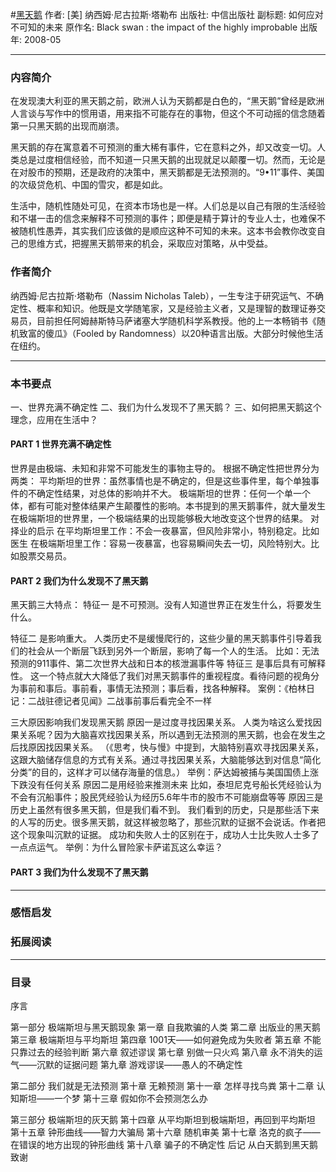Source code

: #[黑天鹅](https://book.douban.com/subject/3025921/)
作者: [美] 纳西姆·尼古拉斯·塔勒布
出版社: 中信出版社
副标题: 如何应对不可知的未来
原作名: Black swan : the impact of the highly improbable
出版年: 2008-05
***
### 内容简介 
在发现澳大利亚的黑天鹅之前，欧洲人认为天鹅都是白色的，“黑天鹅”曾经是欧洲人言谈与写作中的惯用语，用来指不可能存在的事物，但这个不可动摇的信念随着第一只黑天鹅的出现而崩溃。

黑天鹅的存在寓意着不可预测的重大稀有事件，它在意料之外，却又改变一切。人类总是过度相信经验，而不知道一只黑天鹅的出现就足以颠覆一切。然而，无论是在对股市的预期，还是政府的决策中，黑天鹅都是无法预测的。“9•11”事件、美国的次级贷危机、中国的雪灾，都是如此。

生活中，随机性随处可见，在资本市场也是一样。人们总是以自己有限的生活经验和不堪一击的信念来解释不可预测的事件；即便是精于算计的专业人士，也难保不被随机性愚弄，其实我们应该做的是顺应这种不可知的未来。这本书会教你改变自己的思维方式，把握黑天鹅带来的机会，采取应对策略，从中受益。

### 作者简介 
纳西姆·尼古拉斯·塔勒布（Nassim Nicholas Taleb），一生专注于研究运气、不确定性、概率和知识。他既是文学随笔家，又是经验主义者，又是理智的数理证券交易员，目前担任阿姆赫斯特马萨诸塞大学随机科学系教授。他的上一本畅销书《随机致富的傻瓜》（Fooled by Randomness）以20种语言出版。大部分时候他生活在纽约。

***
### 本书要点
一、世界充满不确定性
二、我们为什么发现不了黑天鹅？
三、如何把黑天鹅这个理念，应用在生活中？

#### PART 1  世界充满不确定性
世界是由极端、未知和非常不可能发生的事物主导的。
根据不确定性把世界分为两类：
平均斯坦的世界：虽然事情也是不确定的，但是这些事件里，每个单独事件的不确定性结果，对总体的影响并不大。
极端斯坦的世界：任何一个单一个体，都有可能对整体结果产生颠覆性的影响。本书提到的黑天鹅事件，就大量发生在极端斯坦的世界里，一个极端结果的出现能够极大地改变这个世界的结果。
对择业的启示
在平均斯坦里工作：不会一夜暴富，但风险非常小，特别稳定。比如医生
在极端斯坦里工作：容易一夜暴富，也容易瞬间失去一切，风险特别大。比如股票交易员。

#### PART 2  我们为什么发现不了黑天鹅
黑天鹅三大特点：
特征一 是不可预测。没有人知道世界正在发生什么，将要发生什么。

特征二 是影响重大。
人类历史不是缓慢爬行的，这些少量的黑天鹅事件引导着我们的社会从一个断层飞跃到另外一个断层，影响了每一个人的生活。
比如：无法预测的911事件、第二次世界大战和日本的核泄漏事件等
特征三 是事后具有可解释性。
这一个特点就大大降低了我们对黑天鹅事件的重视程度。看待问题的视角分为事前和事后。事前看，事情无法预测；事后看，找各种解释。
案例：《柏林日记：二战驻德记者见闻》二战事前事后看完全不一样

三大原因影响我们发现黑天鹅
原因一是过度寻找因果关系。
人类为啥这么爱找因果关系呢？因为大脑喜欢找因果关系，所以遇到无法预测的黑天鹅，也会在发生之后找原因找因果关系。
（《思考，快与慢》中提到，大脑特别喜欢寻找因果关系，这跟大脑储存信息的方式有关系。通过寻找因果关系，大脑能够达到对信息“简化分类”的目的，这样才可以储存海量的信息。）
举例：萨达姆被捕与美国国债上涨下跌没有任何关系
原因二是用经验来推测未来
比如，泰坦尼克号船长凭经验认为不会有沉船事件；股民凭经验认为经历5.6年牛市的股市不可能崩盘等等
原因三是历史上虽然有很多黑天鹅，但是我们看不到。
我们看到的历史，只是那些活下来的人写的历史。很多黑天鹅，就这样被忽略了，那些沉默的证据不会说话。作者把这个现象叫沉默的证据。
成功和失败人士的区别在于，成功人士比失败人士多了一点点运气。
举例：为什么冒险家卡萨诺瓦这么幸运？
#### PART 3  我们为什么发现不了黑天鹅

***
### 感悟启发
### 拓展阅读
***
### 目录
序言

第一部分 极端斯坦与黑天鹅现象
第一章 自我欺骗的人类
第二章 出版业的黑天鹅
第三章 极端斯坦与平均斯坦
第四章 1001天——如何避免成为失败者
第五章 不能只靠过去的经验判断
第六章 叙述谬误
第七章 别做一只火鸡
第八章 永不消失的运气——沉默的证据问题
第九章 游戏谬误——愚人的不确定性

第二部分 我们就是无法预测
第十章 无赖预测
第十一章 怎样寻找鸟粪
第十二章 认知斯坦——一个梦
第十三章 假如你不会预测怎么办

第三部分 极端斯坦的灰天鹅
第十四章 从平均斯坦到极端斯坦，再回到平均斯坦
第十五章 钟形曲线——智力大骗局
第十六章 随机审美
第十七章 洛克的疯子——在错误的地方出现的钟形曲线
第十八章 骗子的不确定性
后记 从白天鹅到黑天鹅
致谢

○ ○ ○ ○ ○

▸ **Assignment**:
Having found the line with "人类为啥这么爱找因果关系呢？", transcribe it and each line after it to the end of the entries, with no other lines.

▸ **Task answer**:
人类为啥这么爱找因果关系呢？因为大脑喜欢找因果关系，所以遇到无法预测的黑天鹅，也会在发生之后找原因找因果关系。
（《思考，快与慢》中提到，大脑特别喜欢寻找因果关系，这跟大脑储存信息的方式有关系。通过寻找因果关系，大脑能够达到对信息“简化分类”的目的，这样才可以储存海量的信息。）
举例：萨达姆被捕与美国国债上涨下跌没有任何关系
原因二是用经验来推测未来
比如，泰坦尼克号船长凭经验认为不会有沉船事件；股民凭经验认为经历5.6年牛市的股市不可能崩盘等等
原因三是历史上虽然有很多黑天鹅，但是我们看不到。
我们看到的历史，只是那些活下来的人写的历史。很多黑天鹅，就这样被忽略了，那些沉默的证据不会说话。作者把这个现象叫沉默的证据。
成功和失败人士的区别在于，成功人士比失败人士多了一点点运气。
举例：为什么冒险家卡萨诺瓦这么幸运？
#### PART 3  我们为什么发现不了黑天鹅

***
### 感悟启发
### 拓展阅读
***
### 目录
序言

第一部分 极端斯坦与黑天鹅现象
第一章 自我欺骗的人类
第二章 出版业的黑天鹅
第三章 极端斯坦与平均斯坦
第四章 1001天——如何避免成为失败者
第五章 不能只靠过去的经验判断
第六章 叙述谬误
第七章 别做一只火鸡
第八章 永不消失的运气——沉默的证据问题
第九章 游戏谬误——愚人的不确定性

第二部分 我们就是无法预测
第十章 无赖预测
第十一章 怎样寻找鸟粪
第十二章 认知斯坦——一个梦
第十三章 假如你不会预测怎么办

第三部分 极端斯坦的灰天鹅
第十四章 从平均斯坦到极端斯坦，再回到平均斯坦
第十五章 钟形曲线——智力大骗局
第十六章 随机审美
第十七章 洛克的疯子——在错误的地方出现的钟形曲线
第十八章 骗子的不确定性
后记 从白天鹅到黑天鹅
致谢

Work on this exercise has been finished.